Integrating AI in these ways does require some experimentation and team buy-in. Start small – maybe use ChatGPT informally during a code review to see if it catches something you missed. As you and your team gain confidence, you can automate parts of it. The goal is to offload the drudgery to the AI (it’s great at scanning for patterns or boilerplate suggestions) while you maintain control over the final decisions. With smart prompts at the right points, an AI can function like an eager junior dev who works 24/7 – just double-check its work!

Conclusion: Keep Improving Your Prompt Game

Prompt engineering is an evolving skill, and as LLMs get more capable, the “rules” of prompting might change.
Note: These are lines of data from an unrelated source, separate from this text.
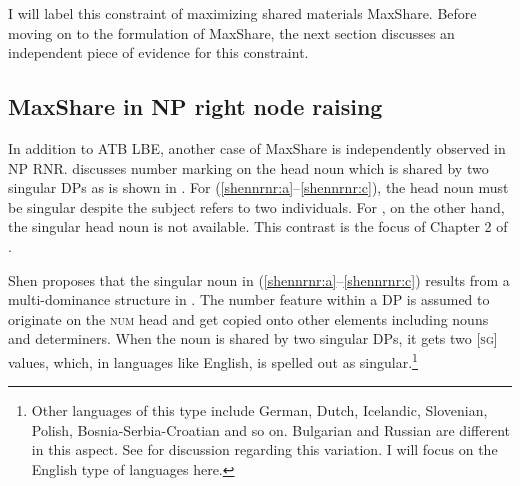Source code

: \documentclass[output=paper]{langscibook}
\begin{document}
I will label this constraint of maximizing shared materials MaxShare. Before moving on to the formulation of MaxShare, the next section discusses an independent piece of evidence for this constraint.

\subsection{MaxShare in NP right node raising}
\label{shensect:rnr}

In addition to ATB LBE, another case of MaxShare is independently observed in NP RNR.
\citet{Shen:2018a} discusses number marking on the head noun which is shared by two singular DPs as is shown in . 
For (\ref{shennrnr:a}--\ref{shennrnr:c}), the head noun must be singular despite the subject refers to two individuals. 
For , on the other hand, the singular head noun is not available. 
This contrast is the focus of Chapter 2 of \citet{Shen:2018a}.

\ea 
	\label{shennrnr}
	\z 
\z 
{}
Shen proposes that the singular noun in (\ref{shennrnr:a}--\ref{shennrnr:c}) results from a multi-dominance structure in . The number feature within a DP is assumed to originate on the \textsc{num} head and get copied onto other elements including nouns and determiners. When the noun is shared by two singular DPs, it gets two [\textsc{sg}] values, which, in languages like English, is spelled out as singular.\footnote{Other languages of this type include German, Dutch, Icelandic, Slovenian, Polish, Bosnia-Serbia-Croatian and so on. Bulgarian and Russian are different in this aspect. See \citet{Shen:2019} for discussion regarding this variation. I will focus on the English type of languages here.} 


%
\end{document}
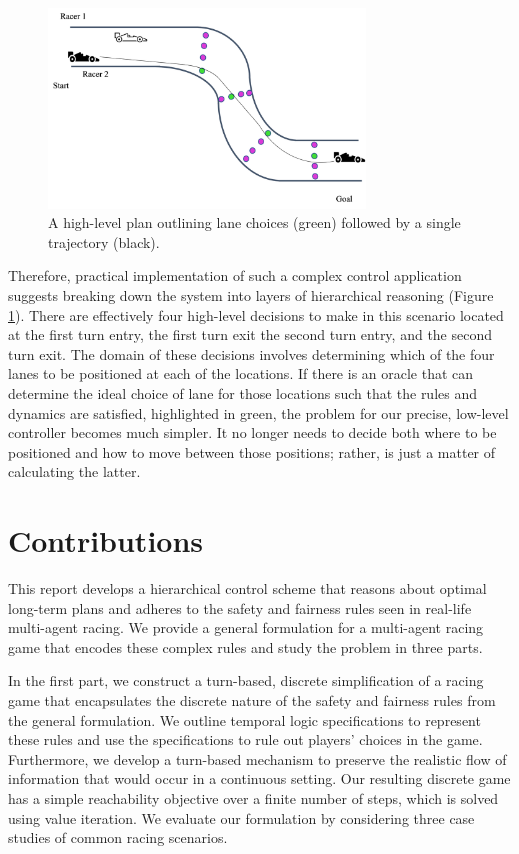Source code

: \begin{figure}
\begin{center}
   \includegraphics[width=0.75\textwidth]{Figures/MotivatingExampleOracle.png}
\caption{A high-level plan outlining lane choices (green) followed by a single trajectory (black).}
\label{fig:motivating_example:oracle}
\end{center}
\end{figure}

Therefore, practical implementation of such a complex control application suggests breaking down the system into layers of hierarchical reasoning (Figure \ref{fig:motivating_example:oracle}). There are effectively four high-level decisions to make in this scenario located at the first turn entry, the first turn exit the second turn entry, and the second turn exit. The domain of these decisions involves determining which of the four lanes to be positioned at each of the locations. If there is an oracle that can determine the ideal choice of lane for those locations such that the rules and dynamics are satisfied, highlighted in green, the problem for our precise, low-level controller becomes much simpler. It no longer needs to decide both where to be positioned and how to move between those positions; rather, is just a matter of calculating the latter. 

\section{Contributions} %
This report develops a hierarchical control scheme that reasons about optimal long-term plans and adheres to the safety and fairness rules seen in real-life multi-agent racing. We provide a general formulation for a multi-agent racing game that encodes these complex rules and study the problem in three parts.

In the first part, we construct a turn-based, discrete simplification of a racing game that encapsulates the discrete nature of the safety and fairness rules from the general formulation. We outline temporal logic specifications to represent these rules and use the specifications to rule out players' choices in the game. Furthermore, we develop a turn-based mechanism to preserve the realistic flow of information that would occur in a continuous setting. Our resulting discrete game has a simple reachability objective over a finite number of steps, which is solved using value iteration. We evaluate our formulation by considering three case studies of common racing scenarios.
Today’s best practices (be clear, provide context, iterate, etc.) will likely remain foundational, but we’ll also develop new techniques as we integrate AI deeper into development. The key is to treat prompt engineering as an ongoing learning process – much like programming itself.

In summary, prompt engineering is now a part of the software development skill set. By writing better prompts, developers can greatly enhance what AI assistants produce – turning them from occasionally useful gadgets into reliable coding partners. As you apply the tips from this post, you’ll likely discover your own tricks too. Keep experimenting, keep refining, and share what you learn with your team. With the right prompt, an LLM can do amazing things – so keep asking the right way, and happy coding with your AI pair programmer!